In the bathroom sector, a great example of biomimicry being well utilised is the lotus leaf. For years, scientists have studied the plant’s hydrophobic (water-repellent) properties which allow it to self-cleanse. The micro and nanoscopic architecture of the leaf means that water droplets are not absorbed and instead collect on the surface and gather dirt before running it off the edge. This has now been mirrored in manmade materials and applied in product development – including in our patented Aurajet technology. The impinging surface, which the water jets onto, is made from Polypropylene, chosen specifically for its low surface energy, meaning it acts in a hydrophobic manner – repelling water and preserving spray-quality – saving water and energy, but delivering a great shower experience. It also resists limescale build-up, reducing the time needed to clean.

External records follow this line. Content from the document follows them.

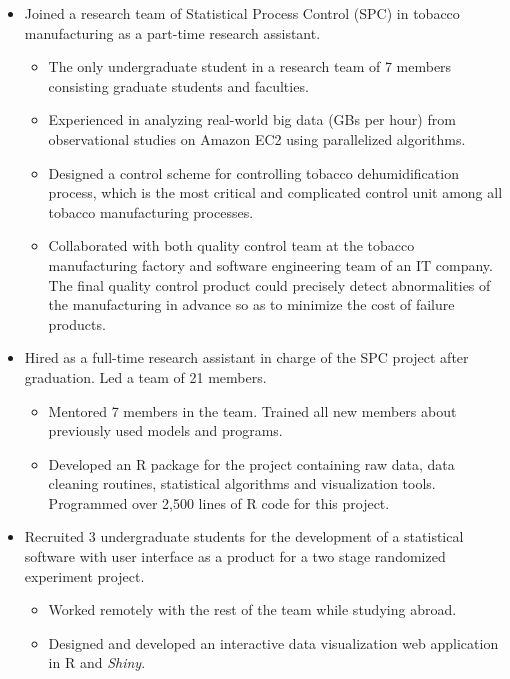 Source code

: \documentclass[11pt]{article}
\begin{document}
\begin{itemize}
	\item Joined a research team of Statistical Process Control (SPC) in tobacco manufacturing as a part-time research assistant.
	\begin{itemize}
		\item The only undergraduate student in a research team of 7 members consisting graduate students and faculties.
		\item Experienced in analyzing real-world big data (GBs per hour) from observational studies on Amazon EC2 using parallelized algorithms.
		\item Designed a control scheme for controlling tobacco dehumidification process, which is the most critical and complicated control unit among all tobacco manufacturing processes.
		\item Collaborated with both quality control team at the tobacco manufacturing factory and software engineering team of an IT company. The final quality control product could precisely detect abnormalities of the manufacturing in advance so as to minimize the cost of failure products.
	\end{itemize}

	\item Hired as a full-time research assistant in charge of the SPC project after graduation. Led a team of 21 members.
	\begin{itemize}
		\item Mentored 7 members in the team. Trained all new members about previously used models and programs.
		\item Developed an R package for the project containing raw data, data cleaning routines, statistical algorithms and visualization tools. Programmed over 2,500 lines of R code for this project.
	\end{itemize}

	\item Recruited 3 undergraduate students for the development of a statistical software with user interface as a product for a two stage randomized experiment project.
	\begin{itemize}
		\item Worked remotely with the rest of the team while studying abroad.
		\item Designed and developed an interactive data visualization web application in R and \emph{Shiny}.
	\end{itemize}
\end{itemize}
\end{document}
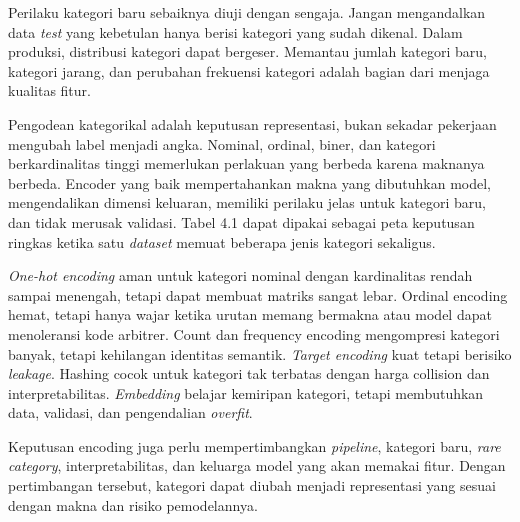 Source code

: Perilaku kategori baru sebaiknya diuji dengan sengaja. Jangan mengandalkan data \emph{test} yang kebetulan hanya berisi kategori yang sudah dikenal. Dalam produksi, distribusi kategori dapat bergeser. Memantau jumlah kategori baru, kategori jarang, dan perubahan frekuensi kategori adalah bagian dari menjaga kualitas fitur.

\begin{sintesis}

Pengodean kategorikal adalah keputusan representasi, bukan sekadar pekerjaan mengubah label menjadi angka. Nominal, ordinal, biner, dan kategori berkardinalitas tinggi memerlukan perlakuan yang berbeda karena maknanya berbeda. Encoder yang baik mempertahankan makna yang dibutuhkan model, mengendalikan dimensi keluaran, memiliki perilaku jelas untuk kategori baru, dan tidak merusak validasi. Tabel 4.1 dapat dipakai sebagai peta keputusan ringkas ketika satu \emph{dataset} memuat beberapa jenis kategori sekaligus.

\emph{One-hot encoding} aman untuk kategori nominal dengan kardinalitas rendah sampai menengah, tetapi dapat membuat matriks sangat lebar. Ordinal encoding hemat, tetapi hanya wajar ketika urutan memang bermakna atau model dapat menoleransi kode arbitrer. Count dan frequency encoding mengompresi kategori banyak, tetapi kehilangan identitas semantik. \emph{Target encoding} kuat tetapi berisiko \emph{leakage}. Hashing cocok untuk kategori tak terbatas dengan harga collision dan interpretabilitas. \emph{Embedding} belajar kemiripan kategori, tetapi membutuhkan data, validasi, dan pengendalian \emph{overfit}.

Keputusan encoding juga perlu mempertimbangkan \emph{pipeline}, kategori baru, \emph{rare category}, interpretabilitas, dan keluarga model yang akan memakai fitur. Dengan pertimbangan tersebut, kategori dapat diubah menjadi representasi yang sesuai dengan makna dan risiko pemodelannya.

\end{sintesis}

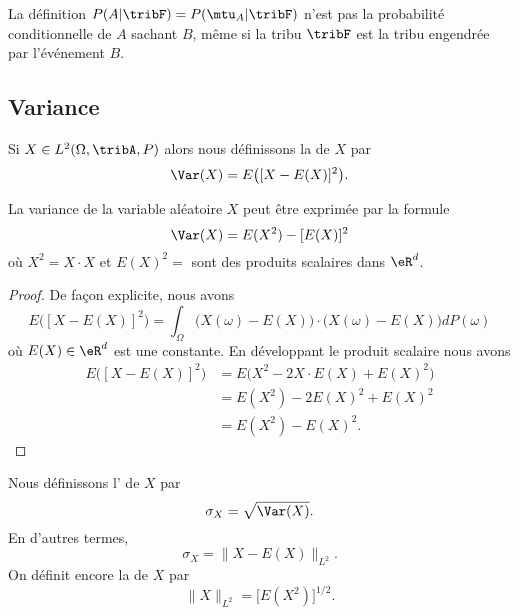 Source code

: \begin{remark}
    La définition \(P(A|\tribF)=P(\mtu_A|\tribF)\) n'est pas la probabilité conditionnelle de \( A\) sachant \( B\), même si la tribu \( \tribF\) est la tribu engendrée par l'événement \( B\).
\end{remark}

\subsection{Variance}

Si \( X\in L^2(\Omega,\tribA,P)\) alors nous définissons la  de \( X\) par
\begin{equation}
    \Var(X)=E\big( [X-E(X)]^2 \big).
\end{equation}

\begin{proposition}     \label{PrropVarAlterfrom}
    La variance de la variable aléatoire \( X\) peut être exprimée par la formule
    \begin{equation}
        \Var(X)=E(X^2)-[E(X)]^2
    \end{equation}
    où \( X^2=X\cdot X\) et \( E(X)^2=\) sont des produits scalaires dans \( \eR^d\).
\end{proposition}

\begin{proof}
    De façon explicite, nous avons
    \begin{equation}
        E\big( [X-E(X)]^2 \big)=\int_{\Omega}\big( X(\omega)-E(X) \big)\cdot\big( X(\omega)-E(X) \big)dP(\omega)
    \end{equation}
    où \( E(X)\in\eR^d\) est une constante. En développant le produit scalaire nous avons
    \begin{subequations}
        \begin{align}
            E\big( [X-E(X)]^2 \big)&=E\big( X^2-2X\cdot E(X)+E(X)^2 \big)\\
            &=E(X^2)-2E(X)^2+E(X)^2\\
            &=E(X^2)-E(X)^2.
        \end{align}
    \end{subequations}
\end{proof}


Nous définissons l' de \( X\) par
\begin{equation}
    \sigma_X=\sqrt{\Var(X)}.
\end{equation}
En d'autres termes,
\begin{equation}
    \sigma_X=\| X-E(X) \|_{L^2}.
\end{equation}
On définit encore la  de \( X\) par
\begin{equation}
    \| X \|_{L^2}=\big[ E(X^2) \big]^{1/2}.
\end{equation}

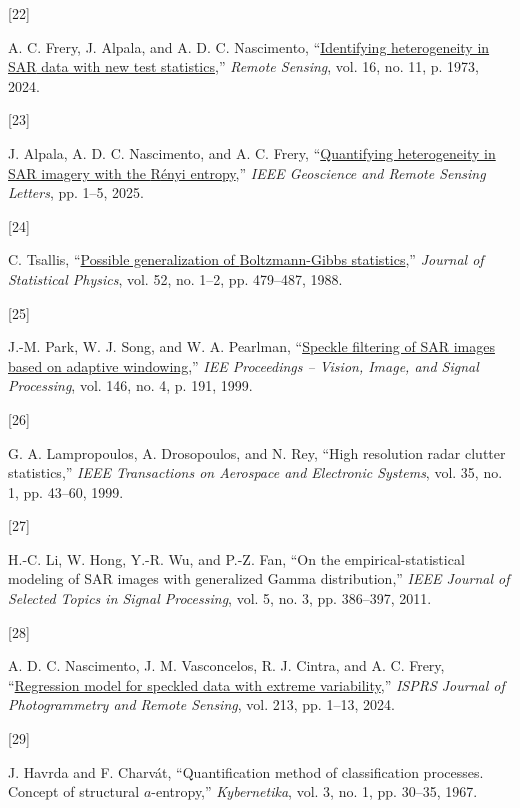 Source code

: \documentclass[
  lettersize  journal,
]{IEEEtran}%
\newlength{\cslhangindent}
\newlength{\csllabelwidth}
\newenvironment{CSLReferences}[2] %
 {\begin{list}{}{%
  \setlength{\itemindent}{0pt}
  \setlength{\leftmargin}{0pt}
  \setlength{\parsep}{0pt}
  \ifodd #1
   \setlength{\leftmargin}{\cslhangindent}
   \setlength{\itemindent}{-1\cslhangindent}
  \fi
  \setlength{\itemsep}{#2\baselineskip}}}
 {\end{list}}
\newcommand{\CSLLeftMargin}[1]{\parbox[t]{\csllabelwidth}{\strut#1\strut}}
\newcommand{\CSLRightInline}[1]{\parbox[t]{\linewidth - \csllabelwidth}{\strut#1\strut}}
\begin{document}
\begin{CSLReferences}{0}{0}
\CSLLeftMargin{{[}22{]} }%
\CSLRightInline{A. C. Frery, J. Alpala, and A. D. C. Nascimento,
{``\href{https://doi.org/10.3390/rs16111973}{Identifying heterogeneity
in {SAR} data with new test statistics},''} \emph{Remote Sensing}, vol.
16, no. 11, p. 1973, 2024. }

\CSLLeftMargin{{[}23{]} }%
\CSLRightInline{J. Alpala, A. D. C. Nascimento, and A. C. Frery,
{``\href{https://doi.org/10.1109/lgrs.2025.3581855}{Quantifying
heterogeneity in SAR imagery with the {R}ényi entropy},''} \emph{IEEE
Geoscience and Remote Sensing Letters}, pp. 1--5, 2025. }

\CSLLeftMargin{{[}24{]} }%
\CSLRightInline{C. Tsallis,
{``\href{https://doi.org/10.1007/bf01016429}{Possible generalization of
{B}oltzmann-{G}ibbs statistics},''} \emph{Journal of Statistical
Physics}, vol. 52, no. 1--2, pp. 479--487, 1988. }

\CSLLeftMargin{{[}25{]} }%
\CSLRightInline{J.-M. Park, W. J. Song, and W. A. Pearlman,
{``\href{https://doi.org/10.1049/ip-vis:19990550}{Speckle filtering of
SAR images based on adaptive windowing},''} \emph{IEE Proceedings --
Vision, Image, and Signal Processing}, vol. 146, no. 4, p. 191, 1999. }

\CSLLeftMargin{{[}26{]} }%
\CSLRightInline{G. A. Lampropoulos, A. Drosopoulos, and N. Rey, {``High
resolution radar clutter statistics,''} \emph{IEEE Transactions on
Aerospace and Electronic Systems}, vol. 35, no. 1, pp. 43--60, 1999. }

\CSLLeftMargin{{[}27{]} }%
\CSLRightInline{H.-C. Li, W. Hong, Y.-R. Wu, and P.-Z. Fan, {``On the
empirical-statistical modeling of {SAR} images with generalized {G}amma
distribution,''} \emph{IEEE Journal of Selected Topics in Signal
Processing}, vol. 5, no. 3, pp. 386--397, 2011. }

\CSLLeftMargin{{[}28{]} }%
\CSLRightInline{A. D. C. Nascimento, J. M. Vasconcelos, R. J. Cintra,
and A. C. Frery,
{``\href{https://doi.org/10.1016/j.isprsjprs.2024.05.009}{Regression
model for speckled data with extreme variability},''} \emph{ISPRS
Journal of Photogrammetry and Remote Sensing}, vol. 213, pp. 1--13,
2024. }

\CSLLeftMargin{{[}29{]} }%
\CSLRightInline{J. Havrda and F. Charvát, {``Quantification method of
classification processes. Concept of structural \(a\)-entropy,''}
\emph{Kybernetika}, vol. 3, no. 1, pp. 30--35, 1967. }


\end{CSLReferences}
\end{document}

Mimicking nature is not an easy option though and took our R&D team more than 200 different iterations in the design process to perfect the final version.
While water efficiency remains a priority, protecting the quality of water will also be key in the future. Eco Brass – a lead and heavy metal-free, high-strength brass alloy with excellent forgeability – is being used in fastenings, fittings and valves across the globe. But it is its enhanced corrosion resistance and lead content, below 0.1%, that has led to its use in taps. With legislative pressure to reduce or remove the lead content from brasses, particularly in water fittings and especially from drinking water fittings and systems, we chose to use Eco Brass in our Aio brassware range.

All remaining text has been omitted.